Movimenti e aree politiche ebbero un po' di rifornimento energetico
grazie alla miniradicalizzazione giovanile che si verificò tra il 1985 e
il 1990. Nel 1985 scoppiò il movimento dei medi che lottavano contro il
degrado della scuola pubblica. Molti di loro li ritroveremo poi,
cresciuti, nelle proteste universitarie della Pantera, un movimento di
occupazione contro la privatizzazione che iniziò nel dicembre 1989, ma
che si era già esaurito nel marzo dell'anno successivo.
Come si vede dunque a metà del 1990 ci si trovava con i movimenti di
solidarietà stanchi e sconfitti, con una serie di apparati politici in
crisi e in via di "dismissione", con studenti in disarmo. Si
erano manifestati nuovi fenomeni di dissenso sindacale di massa (nel 1987
sorsero i comitati di base della scuola), ma certo nel 1990 non avevano
nemmeno un decimo della loro capacità di mobilitazione di due anni prima.
E' questo clima che spiega la ragione per cui un fatto senza precedenti
come l'entrata in guerra del nostro Paese, abbia suscitato reazioni tutto
sommato così deboli.
Il 2 agosto 1990 l'Iraq invase il Kuwait. Quattro giorni più tardi l'ONU
decise il blocco totale (embargo) nei confronti di quel Paese. Era la
premessa da parte degli USA per preparare e giustificare la guerra, di
cui aveva bisogno per riaffermare il dominio imperiale nella regione
strategica del petrolio. A favore dell'invio delle navi italiane votarono
anche il PCI (con l'esclusione della sua sinistra interna) e parte dei
Verdi. La residuale estrema sinistra era ovviamente contraria, ma molto
isolata nella sua richiesta di ritiro unilaterale delle navi italiane.
Anche gran parte del pacifismo era disorientato, perché disarmato
politicamente ad affrontare una simile questione: aveva per anni
sostenuto che l'ONU doveva risolvere i conflitti, ora invece l'ONU
preparava una guerra, invocava una pace generica priva di obiettivi
concreti, visto che si negava la possibilità di incidere su quelli più
raggiungibili, ovvero il ritiro dei militari italiani. La Marcia
Perugia-Assisi di quell'anno fu caratterizzata da questa impostazione
equidistante tra USA e Iraq, che creava un clima di delega nei confronti
dei potenti, perché risolvessero loro la situazione.

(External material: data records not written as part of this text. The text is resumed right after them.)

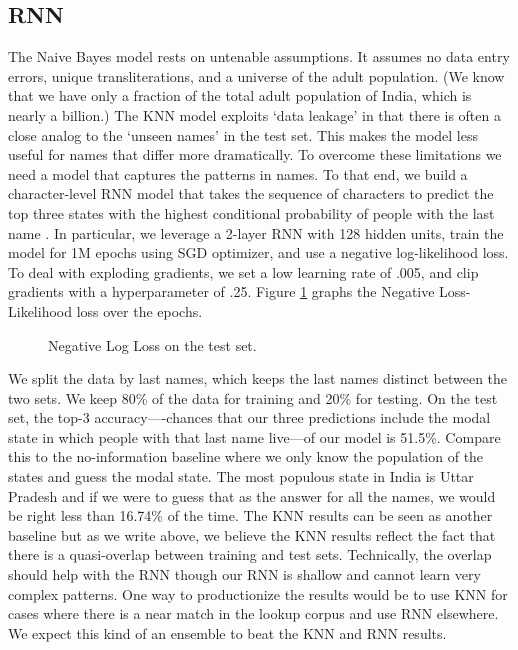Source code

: \documentclass[11pt,  letterpaper]{article}
\begin{document}
\subsection{RNN}

The Naive Bayes model rests on untenable assumptions. It assumes no data entry errors, unique transliterations, and a universe of the adult population. (We know that we have only a fraction of the total adult population of India, which is nearly a billion.) The KNN model exploits `data leakage' in that there is often a close analog to the `unseen names' in the test set. This makes the model less useful for names that differ more dramatically. To overcome these limitations we need a model that captures the patterns in names. To that end, we build a character-level RNN model that takes the sequence of characters to predict the top three states with the highest conditional probability of people with the last name \citep{10.1145/3426826.3426842, 8469258}. In particular, we leverage a 2-layer RNN with 128 hidden units, train the model for 1M epochs using SGD optimizer, and use a negative log-likelihood loss. To deal with exploding gradients, we set a low learning rate of .005, and clip gradients with a hyperparameter of .25. Figure \ref{fig1:test_loss} graphs the Negative Loss-Likelihood loss over the epochs.

\begin{figure}[ht]
  \centering
  \caption{Negative Log Loss on the test set.}
  \label{fig1:test_loss}
\end{figure}

We split the data by last names, which keeps the last names distinct between the two sets. We keep 80\% of the data for training and 20\% for testing. On the test set, the top-3 accuracy—-chances that our three predictions include the modal state in which people with that last name live—of our model is 51.5\%. Compare this to the no-information baseline where we only know the population of the states and guess the modal state. The most populous state in India is Uttar Pradesh and if we were to guess that as the answer for all the names, we would be right less than 16.74\% of the time. The KNN results can be seen as another baseline but as we write above, we believe the KNN results reflect the fact that there is a quasi-overlap between training and test sets. Technically, the overlap should help with the RNN though our RNN is shallow and cannot learn very complex patterns. One way to productionize the results would be to use KNN for cases where there is a near match in the lookup corpus and use RNN elsewhere. We expect this kind of an ensemble to beat the KNN and RNN results.
\end{document}
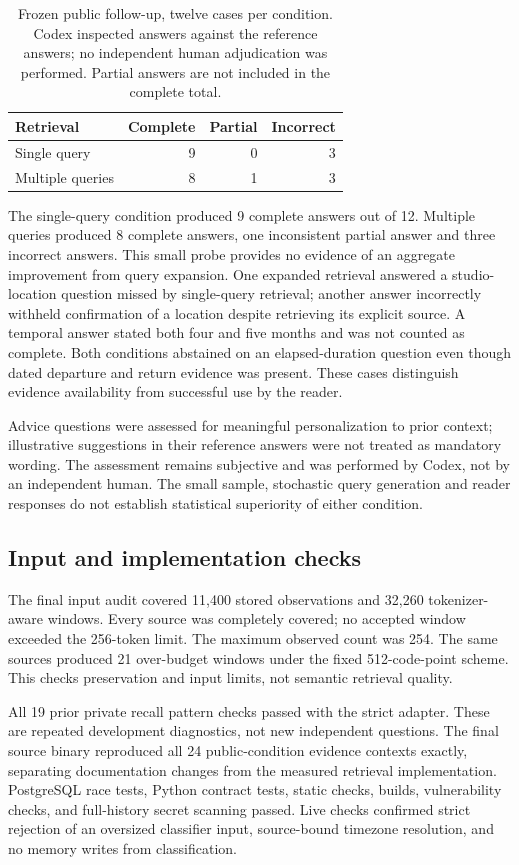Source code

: \begin{table}[htbp]
\centering
\begin{tabular}{lrrr}
\toprule
Retrieval & Complete & Partial & Incorrect\\
\midrule
Single query & 9 & 0 & 3\\
Multiple queries & 8 & 1 & 3\\
\bottomrule
\end{tabular}
\caption{Frozen public follow-up, twelve cases per condition. Codex inspected answers against the reference answers; no independent human adjudication was performed. Partial answers are not included in the complete total.}
\label{tab:retrieval-followup}
\end{table}
The single-query condition produced 9 complete answers out of 12. Multiple queries produced 8 complete answers, one inconsistent partial answer and three incorrect answers. This small probe provides no evidence of an aggregate improvement from query expansion. One expanded retrieval answered a studio-location question missed by single-query retrieval; another answer incorrectly withheld confirmation of a location despite retrieving its explicit source. A temporal answer stated both four and five months and was not counted as complete. Both conditions abstained on an elapsed-duration question even though dated departure and return evidence was present. These cases distinguish evidence availability from successful use by the reader.

Advice questions were assessed for meaningful personalization to prior context; illustrative suggestions in their reference answers were not treated as mandatory wording. The assessment remains subjective and was performed by Codex, not by an independent human. The small sample, stochastic query generation and reader responses do not establish statistical superiority of either condition.

\subsection{Input and implementation checks}
The final input audit covered 11,400 stored observations and 32,260 tokenizer-aware windows. Every source was completely covered; no accepted window exceeded the 256-token limit. The maximum observed count was 254. The same sources produced 21 over-budget windows under the fixed 512-code-point scheme. This checks preservation and input limits, not semantic retrieval quality.

All 19 prior private recall pattern checks passed with the strict adapter. These are repeated development diagnostics, not new independent questions. The final source binary reproduced all 24 public-condition evidence contexts exactly, separating documentation changes from the measured retrieval implementation. PostgreSQL race tests, Python contract tests, static checks, builds, vulnerability checks, and full-history secret scanning passed. Live checks confirmed strict rejection of an oversized classifier input, source-bound timezone resolution, and no memory writes from classification.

Il 17 gennaio 1991 cominciarono così i bombardamenti, che furono un vero
e proprio shock, ma che colsero però tutti impreparati: non si era
formata durante quei mesi alcuna rete significativa di comitati, nella
delega più totale nei confronti dell'ONU. Così la reazione fu fortissima,
ma assolutamente improvvisata: nei giorni immediatamente successivi ai
bombardamenti scesero in piazza in tutta Italia centinaia di migliaia di
persone, seguendo l'appello di chiunque proponesse la mobilitazione (a
Milano ricoprì questo ruolo, sostanzialmente, DP). Poi, sempre nella
disorganizzazione e nell'assenza di costruzione di strutture di
mobilitazione, subentrò un clima generale di ansiosa rassegnazione sino
ai primi giorni del marzo 1991, quando l'esercito iraqeno si arrese. Solo
nelle scuole, per merito di tanti insegnanti, si mentenne un clima di
mobilitazione antiguerra permanente. I comitati che qui e lì erano sorti,
e quelli che avevano resistito dal decennio precedente non riuscirono a
coordinarsi, e presto sparirono o ridimensionarono le proprie attività.
Una sconfitta gravissima perché da quel momento il segnale per le classi
dominanti italiane fu chiaro: la potenza militare italiana poteva essere
impiegata ovunque senza grandi opposizioni, come del resto da allora
accadde. Qualche sedimento comunque rimase. A Milano ad esempio sorse il
Comitato per la verità nella guerra del Golfo (poi chiamato Comitato
Golfo), da cui nacquero poi numerose iniziative tra cui l'associazione Un
ponte per Bagdad, e a partire dal 1993 la rivista Guerre e Pace, ecc. E'
in questo periodo inoltre che sorge il movimento delle Donne in Nero da
settori del femminismo, del pacifismo e della sinistra.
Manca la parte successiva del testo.